> **To do**: You are asked to copy the entire listing exactly, apart from its pictures.
________________
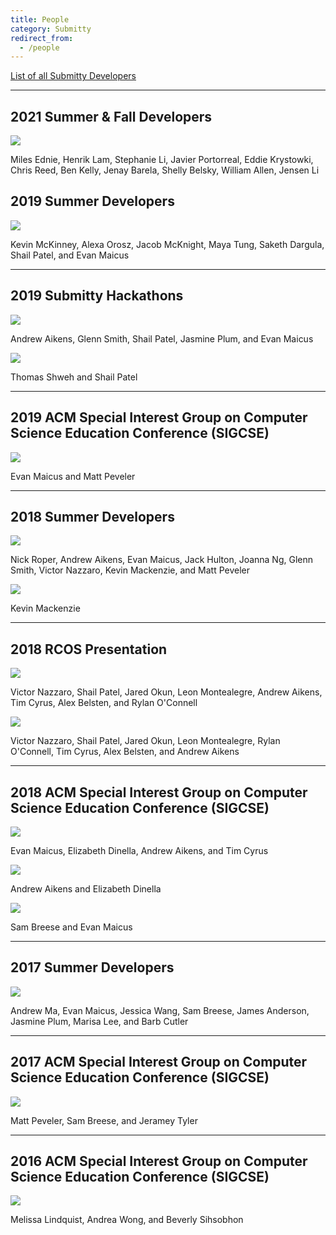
 ```yaml
---
title: People
category: Submitty
redirect_from:
  - /people
---
```



[List of all Submitty Developers](https://github.com/Submitty/Submitty/blob/master/AUTHORS.md)

---


## 2021 Summer & Fall Developers

![](/images/people/2021_summer_fall.png)

Miles Ednie, Henrik Lam, Stephanie Li, Javier Portorreal, Eddie Krystowki, Chris Reed, Ben Kelly, Jenay Barela, Shelly Belsky, William Allen, Jensen Li



## 2019 Summer Developers

![](/images/people/2019_summer.jpeg)

Kevin McKinney, Alexa Orosz, Jacob McKnight, Maya Tung, Saketh Dargula, Shail Patel, and Evan Maicus

---

## 2019 Submitty Hackathons

![](/images/people/2019_may_quarterzips.jpeg)

Andrew Aikens, Glenn Smith, Shail Patel, Jasmine Plum, and Evan Maicus

![](/images/people/2019_september_thomas_shail.jpeg)

Thomas Shweh and Shail Patel

---

## 2019 ACM Special Interest Group on Computer Science Education Conference (SIGCSE)

![](/images/people/2019_sigcse_evan_matt.jpeg)

Evan Maicus and Matt Peveler

---

## 2018 Summer Developers

![](/images/people/2018_summer.jpeg)

Nick Roper, Andrew Aikens, Evan Maicus, Jack Hulton, Joanna Ng, Glenn Smith, Victor Nazzaro, Kevin Mackenzie, and Matt Peveler

![](/images/people/2018_october_kevin.jpeg)

Kevin Mackenzie

---

## 2018 RCOS Presentation

![](/images/people/2018_april_rcos_1.jpeg)

Victor Nazzaro, Shail Patel, Jared Okun, Leon Montealegre, Andrew
Aikens, Tim Cyrus, Alex Belsten, and Rylan O'Connell

![](/images/people/2018_april_rcos_2.jpeg)

Victor Nazzaro, Shail Patel, Jared Okun, Leon Montealegre,
Rylan O'Connell, Tim Cyrus, Alex Belsten, and 
Andrew Aikens

---

## 2018 ACM Special Interest Group on Computer Science Education Conference (SIGCSE)

![](/images/people/2018_sigcse_evan_elizabeth_andrew_tim.jpeg)

Evan Maicus, Elizabeth Dinella, Andrew Aikens, and Tim Cyrus

![](/images/people/2018_sigcse_andrew_elizabeth.jpeg)

Andrew Aikens and Elizabeth Dinella

![](/images/people/2018_sigcse_sam_evan.jpeg)

Sam Breese and Evan Maicus

---

## 2017 Summer Developers

![](/images/people/2017_summer.jpg)

Andrew Ma, Evan Maicus, Jessica Wang, Sam Breese, James Anderson, Jasmine Plum, Marisa Lee, and Barb Cutler

---

## 2017 ACM Special Interest Group on Computer Science Education Conference (SIGCSE)

![](/images/people/2017_sigcse_matt_sam_jeramey.jpeg)

Matt Peveler, Sam Breese, and Jeramey Tyler

---

## 2016 ACM Special Interest Group on Computer Science Education Conference (SIGCSE)

![](/images/people/2016_sigcse_melissa_andrea_beverly.jpeg)

Melissa Lindquist, Andrea Wong, and Beverly Sihsobhon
________________
> **Exercise output**:
 ```yaml
---
title: People
category: Submitty
redirect_from:
  - /people
---
```



[List of all Submitty Developers](https://github.com/Submitty/Submitty/blob/master/AUTHORS.md)

---


## 2021 Summer & Fall Developers

![](/images/people/2021_summer_fall.png)

Miles Ednie, Henrik Lam, Stephanie Li, Javier Portorreal, Eddie Krystowki, Chris Reed, Ben Kelly, Jenay Barela, Shelly Belsky, William Allen, Jensen Li



## 2019 Summer Developers

![](/images/people/2019_summer.jpeg)

Kevin McKinney, Alexa Orosz, Jacob McKnight, Maya Tung, Saketh Dargula, Shail Patel, and Evan Maicus

---

## 2019 Submitty Hackathons

![](/images/people/2019_may_quarterzips.jpeg)

Andrew Aikens, Glenn Smith, Shail Patel, Jasmine Plum, and Evan Maicus

![](/images/people/2019_september_thomas_shail.jpeg)

Thomas Shweh and Shail Patel

---

## 2019 ACM Special Interest Group on Computer Science Education Conference (SIGCSE)

![](/images/people/2019_sigcse_evan_matt.jpeg)

Evan Maicus and Matt Peveler

---

## 2018 Summer Developers

![](/images/people/2018_summer.jpeg)

Nick Roper, Andrew Aikens, Evan Maicus, Jack Hulton, Joanna Ng, Glenn Smith, Victor Nazzaro, Kevin Mackenzie, and Matt Peveler

![](/images/people/2018_october_kevin.jpeg)

Kevin Mackenzie

---

## 2018 RCOS Presentation

![](/images/people/2018_april_rcos_1.jpeg)

Victor Nazzaro, Shail Patel, Jared Okun, Leon Montealegre, Andrew
Aikens, Tim Cyrus, Alex Belsten, and Rylan O'Connell

![](/images/people/2018_april_rcos_2.jpeg)

Victor Nazzaro, Shail Patel, Jared Okun, Leon Montealegre,
Rylan O'Connell, Tim Cyrus, Alex Belsten, and 
Andrew Aikens

---

## 2018 ACM Special Interest Group on Computer Science Education Conference (SIGCSE)

![](/images/people/2018_sigcse_evan_elizabeth_andrew_tim.jpeg)

Evan Maicus, Elizabeth Dinella, Andrew Aikens, and Tim Cyrus

![](/images/people/2018_sigcse_andrew_elizabeth.jpeg)

Andrew Aikens and Elizabeth Dinella

![](/images/people/2018_sigcse_sam_evan.jpeg)

Sam Breese and Evan Maicus

---

## 2017 Summer Developers

![](/images/people/2017_summer.jpg)

Andrew Ma, Evan Maicus, Jessica Wang, Sam Breese, James Anderson, Jasmine Plum, Marisa Lee, and Barb Cutler

---

## 2017 ACM Special Interest Group on Computer Science Education Conference (SIGCSE)

![](/images/people/2017_sigcse_matt_sam_jeramey.jpeg)

Matt Peveler, Sam Breese, and Jeramey Tyler

---

## 2016 ACM Special Interest Group on Computer Science Education Conference (SIGCSE)

![](/images/people/2016_sigcse_melissa_andrea_beverly.jpeg)

Melissa Lindquist, Andrea Wong, and Beverly Sihsobhon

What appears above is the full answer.